YOUR TASK: Repeat word for word the lines from the top of the records through the line containing "Slung loads will", and skip the pictures.

----- MATERIAL FOR THIS TASK

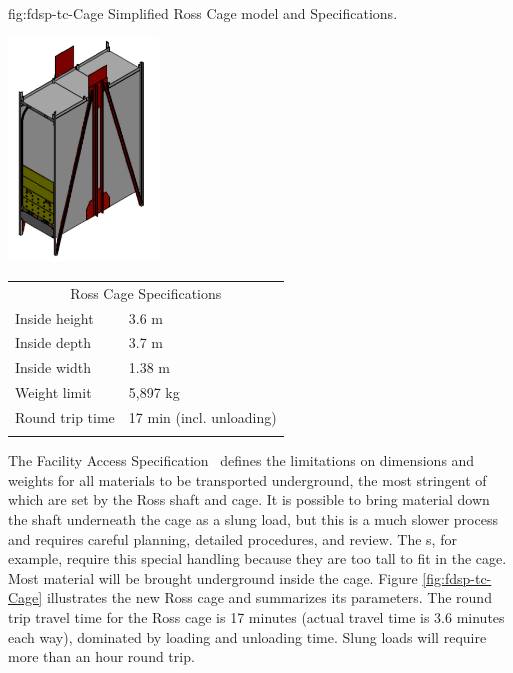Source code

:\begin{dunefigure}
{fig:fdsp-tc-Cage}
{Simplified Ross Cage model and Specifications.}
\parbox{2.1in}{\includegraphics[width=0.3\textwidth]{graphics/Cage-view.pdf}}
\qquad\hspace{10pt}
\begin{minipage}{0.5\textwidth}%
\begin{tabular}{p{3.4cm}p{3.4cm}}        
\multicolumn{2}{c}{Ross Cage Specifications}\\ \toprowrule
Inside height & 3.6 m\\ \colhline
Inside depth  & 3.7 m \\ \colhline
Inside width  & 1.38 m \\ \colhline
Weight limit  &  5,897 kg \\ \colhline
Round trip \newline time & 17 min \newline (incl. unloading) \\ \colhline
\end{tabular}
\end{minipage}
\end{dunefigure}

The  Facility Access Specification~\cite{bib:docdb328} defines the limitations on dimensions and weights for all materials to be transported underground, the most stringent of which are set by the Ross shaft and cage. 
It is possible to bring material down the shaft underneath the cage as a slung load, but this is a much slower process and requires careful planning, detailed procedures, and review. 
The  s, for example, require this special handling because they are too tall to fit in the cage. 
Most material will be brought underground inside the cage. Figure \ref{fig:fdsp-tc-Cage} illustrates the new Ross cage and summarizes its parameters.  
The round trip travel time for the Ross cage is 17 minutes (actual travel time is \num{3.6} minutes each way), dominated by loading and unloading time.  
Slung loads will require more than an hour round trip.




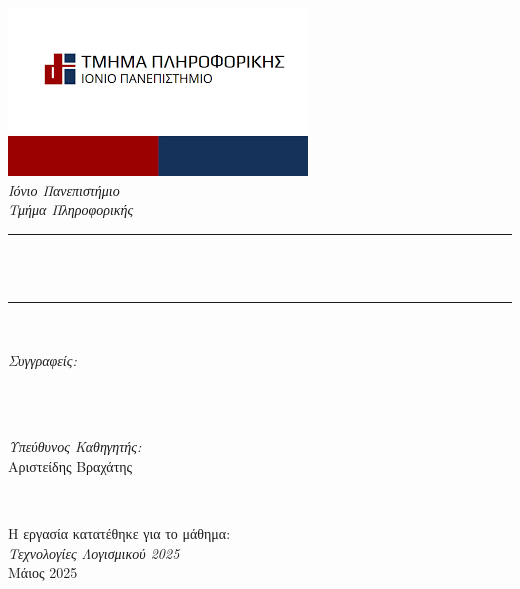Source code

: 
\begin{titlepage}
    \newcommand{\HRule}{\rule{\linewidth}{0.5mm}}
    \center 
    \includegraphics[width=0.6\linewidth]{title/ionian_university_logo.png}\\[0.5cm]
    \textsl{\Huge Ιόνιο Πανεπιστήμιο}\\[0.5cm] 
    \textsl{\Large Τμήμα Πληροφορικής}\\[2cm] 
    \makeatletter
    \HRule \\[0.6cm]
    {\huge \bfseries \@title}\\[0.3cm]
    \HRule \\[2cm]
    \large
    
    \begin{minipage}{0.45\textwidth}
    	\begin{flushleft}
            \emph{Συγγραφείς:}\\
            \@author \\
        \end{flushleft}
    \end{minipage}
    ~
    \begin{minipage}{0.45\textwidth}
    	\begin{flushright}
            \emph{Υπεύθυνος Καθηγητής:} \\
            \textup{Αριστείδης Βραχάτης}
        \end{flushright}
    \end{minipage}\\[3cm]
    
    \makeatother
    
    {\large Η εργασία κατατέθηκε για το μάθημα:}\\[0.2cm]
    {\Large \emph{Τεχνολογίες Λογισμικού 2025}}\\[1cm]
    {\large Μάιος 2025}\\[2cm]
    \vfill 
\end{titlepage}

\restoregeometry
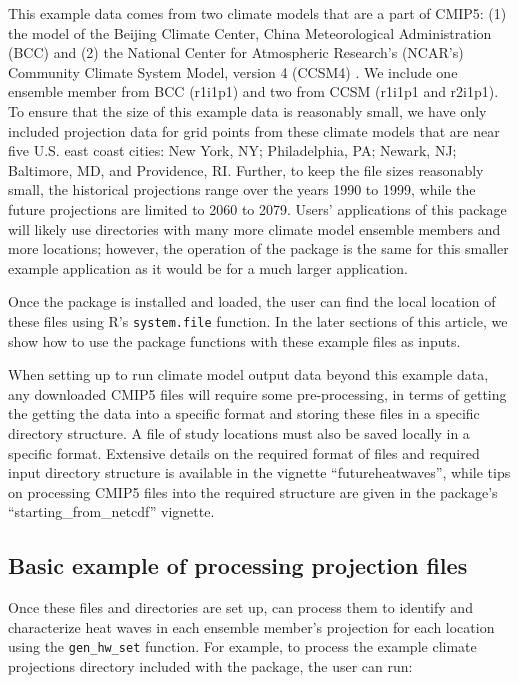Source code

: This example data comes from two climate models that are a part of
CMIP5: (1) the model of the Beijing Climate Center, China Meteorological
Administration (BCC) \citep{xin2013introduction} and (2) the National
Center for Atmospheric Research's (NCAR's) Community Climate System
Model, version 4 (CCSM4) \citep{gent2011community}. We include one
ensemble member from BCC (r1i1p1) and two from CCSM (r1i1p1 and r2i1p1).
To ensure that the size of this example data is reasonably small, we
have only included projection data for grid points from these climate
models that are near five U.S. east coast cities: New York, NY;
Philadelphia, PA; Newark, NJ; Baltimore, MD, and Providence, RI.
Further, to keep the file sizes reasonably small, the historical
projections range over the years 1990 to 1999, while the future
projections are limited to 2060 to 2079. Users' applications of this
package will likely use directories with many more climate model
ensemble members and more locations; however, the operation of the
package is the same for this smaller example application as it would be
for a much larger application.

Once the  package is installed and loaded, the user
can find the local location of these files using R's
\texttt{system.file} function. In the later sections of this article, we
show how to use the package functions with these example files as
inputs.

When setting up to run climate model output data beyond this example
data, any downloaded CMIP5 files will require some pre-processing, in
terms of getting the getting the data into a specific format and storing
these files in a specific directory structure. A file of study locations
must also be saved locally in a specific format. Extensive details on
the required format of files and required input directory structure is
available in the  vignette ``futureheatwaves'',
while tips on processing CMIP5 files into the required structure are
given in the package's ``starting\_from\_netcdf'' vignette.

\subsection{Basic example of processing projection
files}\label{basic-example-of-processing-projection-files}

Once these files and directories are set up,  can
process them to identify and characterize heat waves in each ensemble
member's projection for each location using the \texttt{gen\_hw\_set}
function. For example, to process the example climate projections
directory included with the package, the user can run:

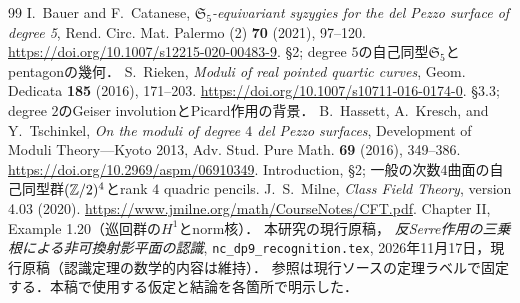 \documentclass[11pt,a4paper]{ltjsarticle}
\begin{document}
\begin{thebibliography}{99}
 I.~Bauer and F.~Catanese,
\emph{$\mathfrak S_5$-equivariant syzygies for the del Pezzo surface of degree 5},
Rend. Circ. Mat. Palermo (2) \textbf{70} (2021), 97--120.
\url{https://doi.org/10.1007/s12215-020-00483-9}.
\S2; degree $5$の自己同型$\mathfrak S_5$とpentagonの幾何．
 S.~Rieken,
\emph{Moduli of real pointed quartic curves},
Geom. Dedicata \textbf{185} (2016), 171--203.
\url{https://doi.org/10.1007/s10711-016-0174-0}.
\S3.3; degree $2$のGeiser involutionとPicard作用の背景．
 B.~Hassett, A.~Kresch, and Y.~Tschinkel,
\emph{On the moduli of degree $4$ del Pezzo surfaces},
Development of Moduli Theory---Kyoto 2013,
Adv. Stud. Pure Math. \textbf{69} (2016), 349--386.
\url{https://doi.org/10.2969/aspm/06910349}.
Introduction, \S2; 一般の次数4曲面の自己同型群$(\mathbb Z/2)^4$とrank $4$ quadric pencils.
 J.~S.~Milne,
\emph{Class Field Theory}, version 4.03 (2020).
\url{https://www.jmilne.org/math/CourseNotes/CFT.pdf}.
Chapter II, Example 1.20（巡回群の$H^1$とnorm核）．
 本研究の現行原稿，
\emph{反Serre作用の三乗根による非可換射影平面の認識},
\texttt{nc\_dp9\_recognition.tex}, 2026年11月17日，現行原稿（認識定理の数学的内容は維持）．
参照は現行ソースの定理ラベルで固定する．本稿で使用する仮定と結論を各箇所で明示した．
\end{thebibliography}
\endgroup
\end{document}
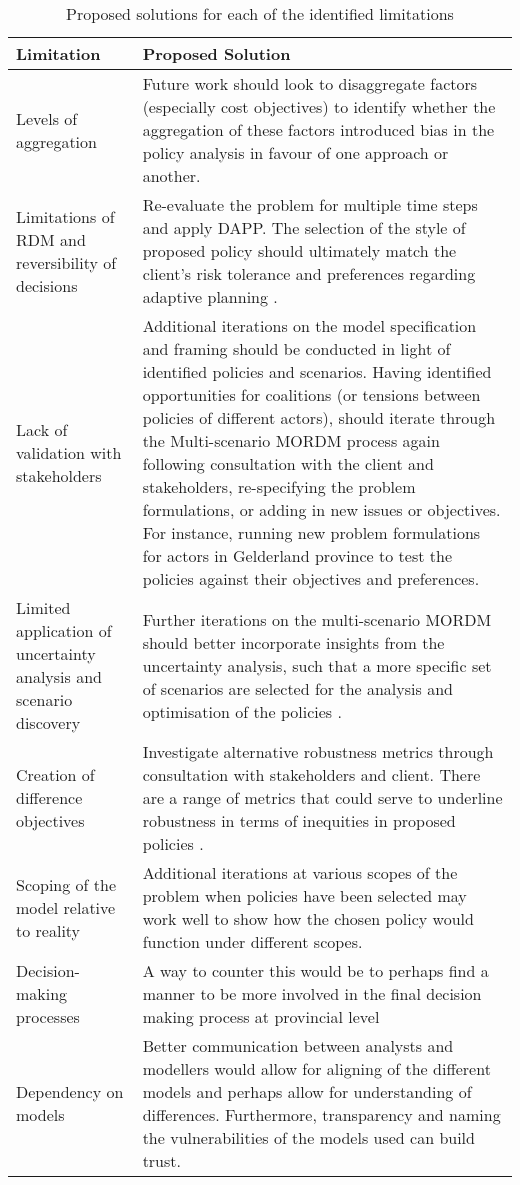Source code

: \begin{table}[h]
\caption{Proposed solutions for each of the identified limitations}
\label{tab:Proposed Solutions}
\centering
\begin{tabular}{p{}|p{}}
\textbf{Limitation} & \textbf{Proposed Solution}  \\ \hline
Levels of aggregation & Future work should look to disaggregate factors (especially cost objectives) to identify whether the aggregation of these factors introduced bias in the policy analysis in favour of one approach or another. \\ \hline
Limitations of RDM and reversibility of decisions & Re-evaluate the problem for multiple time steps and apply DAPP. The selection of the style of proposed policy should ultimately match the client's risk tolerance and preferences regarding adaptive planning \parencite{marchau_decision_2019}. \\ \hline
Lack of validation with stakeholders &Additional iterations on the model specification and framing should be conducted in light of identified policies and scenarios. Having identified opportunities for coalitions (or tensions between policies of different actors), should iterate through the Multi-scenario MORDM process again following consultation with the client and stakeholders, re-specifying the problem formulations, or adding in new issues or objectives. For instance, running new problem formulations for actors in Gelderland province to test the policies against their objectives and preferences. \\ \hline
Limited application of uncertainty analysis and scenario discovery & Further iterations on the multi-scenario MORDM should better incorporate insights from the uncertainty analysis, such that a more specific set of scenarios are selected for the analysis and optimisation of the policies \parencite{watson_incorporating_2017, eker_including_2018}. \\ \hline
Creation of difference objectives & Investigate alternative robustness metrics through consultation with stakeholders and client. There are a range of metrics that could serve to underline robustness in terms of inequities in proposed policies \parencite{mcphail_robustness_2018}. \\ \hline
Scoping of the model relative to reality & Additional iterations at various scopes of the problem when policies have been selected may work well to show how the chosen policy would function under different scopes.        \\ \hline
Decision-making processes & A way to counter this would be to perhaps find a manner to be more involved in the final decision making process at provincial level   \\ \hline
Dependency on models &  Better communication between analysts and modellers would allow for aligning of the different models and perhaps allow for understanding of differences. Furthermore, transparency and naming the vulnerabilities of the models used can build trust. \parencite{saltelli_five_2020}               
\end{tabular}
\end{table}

----------

ANSWER TO THIS TASK:
Source code

:\begin{dunefigure}
{fig:fdsp-tc-Cage}
{Simplified Ross Cage model and Specifications.}
\parbox{2.1in}{\includegraphics[width=0.3\textwidth]{graphics/Cage-view.pdf}}
\qquad\hspace{10pt}
\begin{minipage}{0.5\textwidth}%
\begin{tabular}{p{3.4cm}p{3.4cm}}        
\multicolumn{2}{c}{Ross Cage Specifications}\\ \toprowrule
Inside height & 3.6 m\\ \colhline
Inside depth  & 3.7 m \\ \colhline
Inside width  & 1.38 m \\ \colhline
Weight limit  &  5,897 kg \\ \colhline
Round trip \newline time & 17 min \newline (incl. unloading) \\ \colhline
\end{tabular}
\end{minipage}
\end{dunefigure}

The  Facility Access Specification~\cite{bib:docdb328} defines the limitations on dimensions and weights for all materials to be transported underground, the most stringent of which are set by the Ross shaft and cage. 
It is possible to bring material down the shaft underneath the cage as a slung load, but this is a much slower process and requires careful planning, detailed procedures, and review. 
The  s, for example, require this special handling because they are too tall to fit in the cage. 
Most material will be brought underground inside the cage. Figure \ref{fig:fdsp-tc-Cage} illustrates the new Ross cage and summarizes its parameters.  
The round trip travel time for the Ross cage is 17 minutes (actual travel time is \num{3.6} minutes each way), dominated by loading and unloading time.  
Slung loads will require more than an hour round trip.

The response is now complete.